1. Prep Your Storage Space
2. Add Fuel Stabilizer & Fog Your Engine
Ethanol fuel attracts moisture which can cause corrosion. Even fuel without ethanol can cause problems. Bottom line? If you let your gas tank sit all summer long filled with ethanol fuel and no stabilizer, you'll damage your engine. Pick up some Carbon Clean fuel stabilizer to prevent corrosion and keep your motor clean in the off-season. In addition, you'll want to fog your engine, which requires accessing your carbs or throttle bodies.
3. Remove & Store Your Battery
Removing your battery to keep it at a full charge and away from potentially corrosive debris can extend its life significantly.

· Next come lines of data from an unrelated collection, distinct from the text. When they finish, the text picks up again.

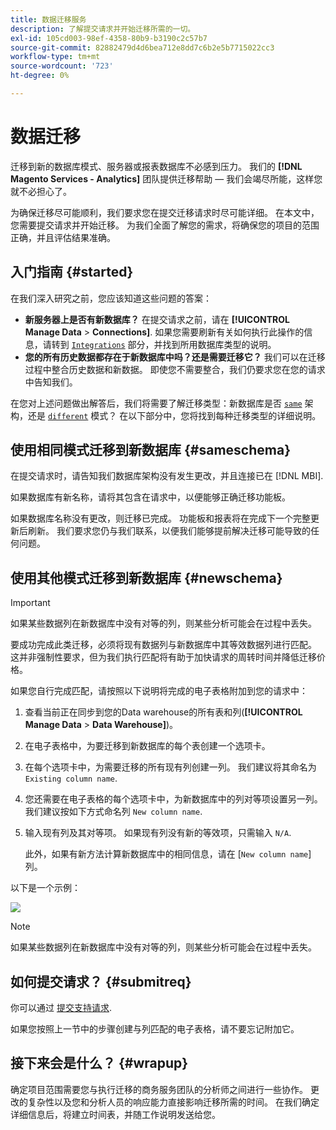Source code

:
 ```yaml
---
title: 数据迁移服务
description: 了解提交请求并开始迁移所需的一切。
exl-id: 105cd003-98ef-4358-80b9-b3190c2c57b7
source-git-commit: 82882479d4d6bea712e8dd7c6b2e5b7715022cc3
workflow-type: tm+mt
source-wordcount: '723'
ht-degree: 0%

---
```


# 数据迁移

迁移到新的数据库模式、服务器或报表数据库不必感到压力。 我们的 **[!DNL Magento Services - Analytics]** 团队提供迁移帮助 — 我们会竭尽所能，这样您就不必担心了。

为确保迁移尽可能顺利，我们要求您在提交迁移请求时尽可能详细。 在本文中，您需要提交请求并开始迁移。 为我们全面了解您的需求，将确保您的项目的范围正确，并且评估结果准确。

## 入门指南 {#started}

在我们深入研究之前，您应该知道这些问题的答案：

* **新服务器上是否有新数据库？** 在提交请求之前，请在 **[!UICONTROL Manage Data** > **Connections]**. 如果您需要刷新有关如何执行此操作的信息，请转到 [`Integrations`](../integrations/integrations.md) 部分，并找到所用数据库类型的说明。
* **您的所有历史数据都存在于新数据库中吗？还是需要迁移它？** 我们可以在迁移过程中整合历史数据和新数据。 即使您不需要整合，我们仍要求您在您的请求中告知我们。

在您对上述问题做出解答后，我们将需要了解迁移类型：新数据库是否 [`same`](#sameschema) 架构，还是 [`different`](#newschema) 模式？ 在以下部分中，您将找到每种迁移类型的详细说明。

## 使用相同模式迁移到新数据库 {#sameschema}

在提交请求时，请告知我们数据库架构没有发生更改，并且连接已在 [!DNL MBI].

如果数据库有新名称，请将其包含在请求中，以便能够正确迁移功能板。

如果数据库名称没有更改，则迁移已完成。 功能板和报表将在完成下一个完整更新后刷新。 我们要求您仍与我们联系，以便我们能够提前解决迁移可能导致的任何问题。

## 使用其他模式迁移到新数据库 {#newschema}

>[!IMPORTANT]
>
>如果某些数据列在新数据库中没有对等的列，则某些分析可能会在过程中丢失。

要成功完成此类迁移，必须将现有数据列与新数据库中其等效数据列进行匹配。 这并非强制性要求，但为我们执行匹配将有助于加快请求的周转时间并降低迁移价格。

如果您自行完成匹配，请按照以下说明将完成的电子表格附加到您的请求中：

1. 查看当前正在同步到您的Data warehouse的所有表和列(**[!UICONTROL Manage Data** > **Data Warehouse]**)。
1. 在电子表格中，为要迁移到新数据库的每个表创建一个选项卡。
1. 在每个选项卡中，为需要迁移的所有现有列创建一列。 我们建议将其命名为 `Existing column name`.
1. 您还需要在电子表格的每个选项卡中，为新数据库中的列对等项设置另一列。 我们建议按如下方式命名列 `New column name`.
1. 输入现有列及其对等项。 如果现有列没有新的等效项，只需输入 `N/A`.

   此外，如果有新方法计算新数据库中的相同信息，请在 [`New column name`] 列。

以下是一个示例：

![](../../../assets/Migration_Spreadsheet.png)

>[!NOTE]
>
>如果某些数据列在新数据库中没有对等的列，则某些分析可能会在过程中丢失。

## 如何提交请求？ {#submitreq}

你可以通过 [提交支持请求](../../../guide-overview.md).

如果您按照上一节中的步骤创建与列匹配的电子表格，请不要忘记附加它。

## 接下来会是什么？ {#wrapup}

确定项目范围需要您与执行迁移的商务服务团队的分析师之间进行一些协作。 更改的复杂性以及您和分析人员的响应能力直接影响迁移所需的时间。 在我们确定详细信息后，将建立时间表，并随工作说明发送给您。
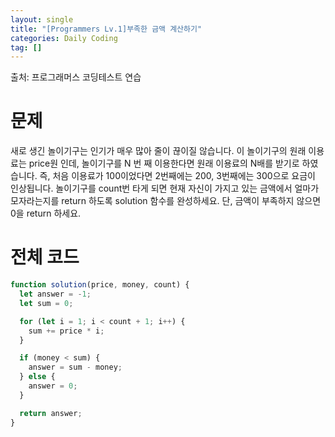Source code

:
 ```yaml
---
layout: single
title: "[Programmers Lv.1]부족한 금액 계산하기"
categories: Daily Coding
tag: []
---
```


출처: 프로그래머스 코딩테스트 연습

# 문제

새로 생긴 놀이기구는 인기가 매우 많아 줄이 끊이질 않습니다. 이 놀이기구의 원래 이용료는 price원 인데, 놀이기구를 N 번 째 이용한다면 원래 이용료의 N배를 받기로 하였습니다. 즉, 처음 이용료가 100이었다면 2번째에는 200, 3번째에는 300으로 요금이 인상됩니다.
놀이기구를 count번 타게 되면 현재 자신이 가지고 있는 금액에서 얼마가 모자라는지를 return 하도록 solution 함수를 완성하세요.
단, 금액이 부족하지 않으면 0을 return 하세요.

# 전체 코드

```javascript
function solution(price, money, count) {
  let answer = -1;
  let sum = 0;

  for (let i = 1; i < count + 1; i++) {
    sum += price * i;
  }

  if (money < sum) {
    answer = sum - money;
  } else {
    answer = 0;
  }

  return answer;
}
```
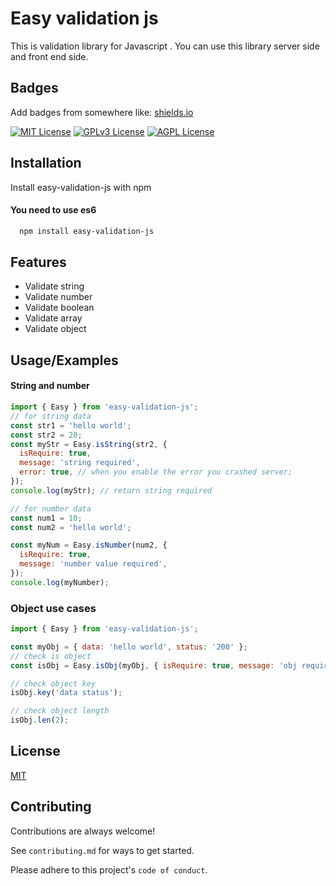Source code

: # Easy validation js

This is validation library for Javascript . You can use this library server side and front end side.

## Badges

Add badges from somewhere like: [shields.io](https://shields.io/)

[![MIT License](https://img.shields.io/badge/License-MIT-green.svg)](https://choosealicense.com/licenses/mit/)
[![GPLv3 License](https://img.shields.io/badge/License-GPL%20v3-yellow.svg)](https://opensource.org/licenses/)
[![AGPL License](https://img.shields.io/badge/license-AGPL-blue.svg)](http://www.gnu.org/licenses/agpl-3.0)

## Installation

Install easy-validation-js with npm <br>

#### You need to use es6

```bash
  npm install easy-validation-js
```

## Features

- Validate string
- Validate number
- Validate boolean
- Validate array
- Validate object

## Usage/Examples

#### String and number

```javascript
import { Easy } from 'easy-validation-js';
// for string data
const str1 = 'hello world';
const str2 = 20;
const myStr = Easy.isString(str2, {
  isRequire: true,
  message: 'string required',
  error: true, // when you enable the error you crashed server;
});
console.log(myStr); // return string required

// for number data
const num1 = 10;
const num2 = 'hello world';

const myNum = Easy.isNumber(num2, {
  isRequire: true,
  message: 'number value required',
});
console.log(myNumber);
```

### Object use cases

```javascript
import { Easy } from 'easy-validation-js';

const myObj = { data: 'hello world', status: '200' };
// check is object
const isObj = Easy.isObj(myObj, { isRequire: true, message: 'obj required' });

// check object key
isObj.key('data status');

// check object length
isObj.len(2);
```

## License

[MIT](https://choosealicense.com/licenses/mit/)

## Contributing

Contributions are always welcome!

See `contributing.md` for ways to get started.

Please adhere to this project's `code of conduct`.
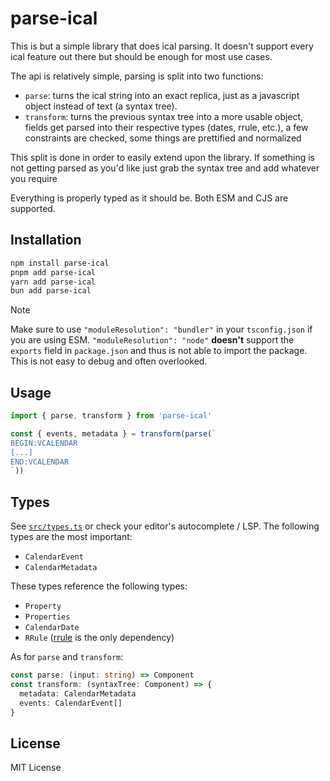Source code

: # parse-ical

This is but a simple library that does ical parsing.
It doesn't support every ical feature out there but should be enough for most use cases.

The api is relatively simple, parsing is split into two functions:

- `parse`: turns the ical string into an exact replica, just as a javascript object instead of text (a syntax tree).
- `transform`: turns the previous syntax tree into a more usable object, fields get parsed into their respective types (dates, rrule, etc.), a few constraints are checked, some things are prettified and normalized

This split is done in order to easily extend upon the library.
If something is not getting parsed as you'd like just grab the syntax tree and add whatever you require

Everything is properly typed as it should be.
Both ESM and CJS are supported.


## Installation

```sh
npm install parse-ical
pnpm add parse-ical
yarn add parse-ical
bun add parse-ical
```

> [!NOTE]
> Make sure to use `"moduleResolution": "bundler"` in your `tsconfig.json` if you are using ESM.
> `"moduleResolution": "node"` **doesn't** support the `exports` field in `package.json` and thus is not able to import the package.
> This is not easy to debug and often overlooked.


## Usage

```ts
import { parse, transform } from 'parse-ical'

const { events, metadata } = transform(parse(`
BEGIN:VCALENDAR
[...]
END:VCALENDAR
`))
```


## Types

See [`src/types.ts`](src/types.ts) or check your editor's autocomplete / LSP.
The following types are the most important:

- `CalendarEvent`
- `CalendarMetadata`

These types reference the following types:

- `Property`
- `Properties`
- `CalendarDate`
- `RRule` ([rrule](https://github.com/jkbrzt/rrule) is the only dependency)

As for `parse` and `transform`:

```ts
const parse: (input: string) => Component
const transform: (syntaxTree: Component) => {
  metadata: CalendarMetadata
  events: CalendarEvent[]
}
```


## License

MIT License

Choose a cool, dry location with an outlet nearby so you can attach your battery to a battery charger.
4. Remove Your Drive Belt
5. Inspect & Loosen Your Track
Tension on your snowmobile track and regular riding will wear it down over time. You'll want to inspect your track for wear at the end of the season, and reduce tension to give it a much needed rest for a few months.
6. Fix Broken Parts & Upgrade Your Accessories
Get ahead of next season by tuning up your sled, or adding an accessory you've had your eye on. There's no better time for maintenance and upgrades than when your snowmobile is already propped up and out of use for a few months.
7. Clean & Lubricate Your Snowmobile
Moisture, salt, dirt, and other debris can all find a way to corrode your snowmobile's most essential parts. While buffing up your sled looks cool, it's also a crucial step to ensure your machine's longevity. Every casing, bearing, chain and part deserves a solid clean and lubrication. Pick up some all-purpose cleaner, all-season grease, chaincase lubricant and go to town.